▶ [THE TASK]: If a line in the records contains the string "layer", show that line.

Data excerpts

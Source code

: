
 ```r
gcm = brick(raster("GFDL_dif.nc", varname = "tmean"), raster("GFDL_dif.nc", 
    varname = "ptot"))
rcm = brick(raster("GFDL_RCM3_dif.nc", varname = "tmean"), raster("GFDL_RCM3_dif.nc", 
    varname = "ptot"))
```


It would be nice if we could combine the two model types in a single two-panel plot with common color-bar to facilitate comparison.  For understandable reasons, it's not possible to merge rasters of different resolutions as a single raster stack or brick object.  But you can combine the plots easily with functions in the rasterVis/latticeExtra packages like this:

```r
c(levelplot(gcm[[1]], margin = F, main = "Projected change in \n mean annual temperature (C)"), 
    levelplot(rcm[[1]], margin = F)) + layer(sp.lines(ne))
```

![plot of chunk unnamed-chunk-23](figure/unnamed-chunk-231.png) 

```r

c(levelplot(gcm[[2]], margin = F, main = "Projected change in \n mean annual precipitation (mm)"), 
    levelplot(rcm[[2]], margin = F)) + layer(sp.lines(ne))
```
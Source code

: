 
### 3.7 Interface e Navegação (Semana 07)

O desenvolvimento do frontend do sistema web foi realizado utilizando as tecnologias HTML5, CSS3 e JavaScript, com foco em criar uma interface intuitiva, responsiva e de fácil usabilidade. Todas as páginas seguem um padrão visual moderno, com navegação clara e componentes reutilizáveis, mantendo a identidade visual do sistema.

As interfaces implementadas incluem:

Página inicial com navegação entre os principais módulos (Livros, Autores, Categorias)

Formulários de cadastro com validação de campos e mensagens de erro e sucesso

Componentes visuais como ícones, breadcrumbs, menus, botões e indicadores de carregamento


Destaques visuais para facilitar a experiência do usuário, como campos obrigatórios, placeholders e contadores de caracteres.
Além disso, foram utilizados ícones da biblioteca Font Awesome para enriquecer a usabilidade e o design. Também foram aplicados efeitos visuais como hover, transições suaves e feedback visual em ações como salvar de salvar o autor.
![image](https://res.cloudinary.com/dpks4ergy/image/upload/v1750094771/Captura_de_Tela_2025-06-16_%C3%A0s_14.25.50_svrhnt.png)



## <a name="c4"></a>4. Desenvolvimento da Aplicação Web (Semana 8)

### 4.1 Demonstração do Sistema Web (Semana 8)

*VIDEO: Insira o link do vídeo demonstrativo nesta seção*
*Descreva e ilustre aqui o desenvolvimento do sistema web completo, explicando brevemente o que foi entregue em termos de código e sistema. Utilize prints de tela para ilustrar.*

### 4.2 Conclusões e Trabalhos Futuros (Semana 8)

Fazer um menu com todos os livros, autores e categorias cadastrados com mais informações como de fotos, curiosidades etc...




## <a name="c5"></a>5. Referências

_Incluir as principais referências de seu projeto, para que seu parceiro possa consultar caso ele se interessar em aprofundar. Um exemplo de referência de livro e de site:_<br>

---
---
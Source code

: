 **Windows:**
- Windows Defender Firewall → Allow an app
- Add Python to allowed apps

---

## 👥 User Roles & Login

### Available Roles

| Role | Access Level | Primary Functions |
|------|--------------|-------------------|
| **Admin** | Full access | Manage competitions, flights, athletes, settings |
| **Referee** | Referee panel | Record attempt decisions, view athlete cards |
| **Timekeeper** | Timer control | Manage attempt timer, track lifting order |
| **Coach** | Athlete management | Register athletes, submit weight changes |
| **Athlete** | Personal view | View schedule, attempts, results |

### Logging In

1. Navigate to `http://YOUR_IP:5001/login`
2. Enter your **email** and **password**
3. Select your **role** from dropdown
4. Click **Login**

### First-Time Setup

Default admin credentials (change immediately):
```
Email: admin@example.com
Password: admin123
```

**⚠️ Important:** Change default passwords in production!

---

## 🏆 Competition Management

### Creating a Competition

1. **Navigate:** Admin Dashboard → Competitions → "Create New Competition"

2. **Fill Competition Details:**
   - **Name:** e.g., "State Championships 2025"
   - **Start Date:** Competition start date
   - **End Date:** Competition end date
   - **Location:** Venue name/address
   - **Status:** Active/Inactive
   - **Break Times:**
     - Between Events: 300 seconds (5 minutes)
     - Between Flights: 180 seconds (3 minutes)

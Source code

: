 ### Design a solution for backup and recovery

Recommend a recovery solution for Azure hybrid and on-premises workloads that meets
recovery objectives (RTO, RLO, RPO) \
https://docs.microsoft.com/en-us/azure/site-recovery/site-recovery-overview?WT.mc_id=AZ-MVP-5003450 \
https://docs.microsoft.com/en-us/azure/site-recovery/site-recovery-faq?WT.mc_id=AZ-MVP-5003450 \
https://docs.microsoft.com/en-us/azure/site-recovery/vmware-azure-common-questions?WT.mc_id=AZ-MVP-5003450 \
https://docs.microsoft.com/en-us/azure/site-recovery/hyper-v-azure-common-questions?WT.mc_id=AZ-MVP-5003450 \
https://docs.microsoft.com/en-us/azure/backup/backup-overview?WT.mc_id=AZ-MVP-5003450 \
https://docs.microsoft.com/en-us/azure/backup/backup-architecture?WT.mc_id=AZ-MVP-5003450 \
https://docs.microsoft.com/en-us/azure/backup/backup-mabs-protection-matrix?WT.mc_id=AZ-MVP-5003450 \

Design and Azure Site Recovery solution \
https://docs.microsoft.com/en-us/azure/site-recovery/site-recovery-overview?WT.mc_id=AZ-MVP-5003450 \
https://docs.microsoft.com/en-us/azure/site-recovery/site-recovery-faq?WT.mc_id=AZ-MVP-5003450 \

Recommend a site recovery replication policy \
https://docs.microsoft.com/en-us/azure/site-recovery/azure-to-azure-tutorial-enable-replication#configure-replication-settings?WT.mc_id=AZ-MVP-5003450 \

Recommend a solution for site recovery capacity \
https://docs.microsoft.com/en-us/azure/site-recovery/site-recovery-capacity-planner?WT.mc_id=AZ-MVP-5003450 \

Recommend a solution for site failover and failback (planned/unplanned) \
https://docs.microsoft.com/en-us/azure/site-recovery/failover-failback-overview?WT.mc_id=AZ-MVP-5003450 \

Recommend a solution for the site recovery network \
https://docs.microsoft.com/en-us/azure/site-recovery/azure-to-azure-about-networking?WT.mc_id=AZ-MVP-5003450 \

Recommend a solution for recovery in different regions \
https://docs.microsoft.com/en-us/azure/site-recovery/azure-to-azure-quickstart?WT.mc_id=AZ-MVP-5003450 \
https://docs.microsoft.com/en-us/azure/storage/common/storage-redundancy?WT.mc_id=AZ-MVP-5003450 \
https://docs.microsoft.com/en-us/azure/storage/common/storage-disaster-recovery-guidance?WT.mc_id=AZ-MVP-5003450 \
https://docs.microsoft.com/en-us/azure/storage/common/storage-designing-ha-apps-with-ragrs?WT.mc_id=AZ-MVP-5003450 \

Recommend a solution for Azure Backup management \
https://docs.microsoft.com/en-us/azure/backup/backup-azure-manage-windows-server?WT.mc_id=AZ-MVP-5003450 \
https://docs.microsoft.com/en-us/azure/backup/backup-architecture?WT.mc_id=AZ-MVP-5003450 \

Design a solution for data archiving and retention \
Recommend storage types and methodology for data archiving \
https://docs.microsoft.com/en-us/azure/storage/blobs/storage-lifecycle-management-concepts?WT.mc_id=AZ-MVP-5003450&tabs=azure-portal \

▶ [SOLUTION]:
    levelplot(rcm[[1]], margin = F)) + layer(sp.lines(ne))
    levelplot(rcm[[2]], margin = F)) + layer(sp.lines(ne))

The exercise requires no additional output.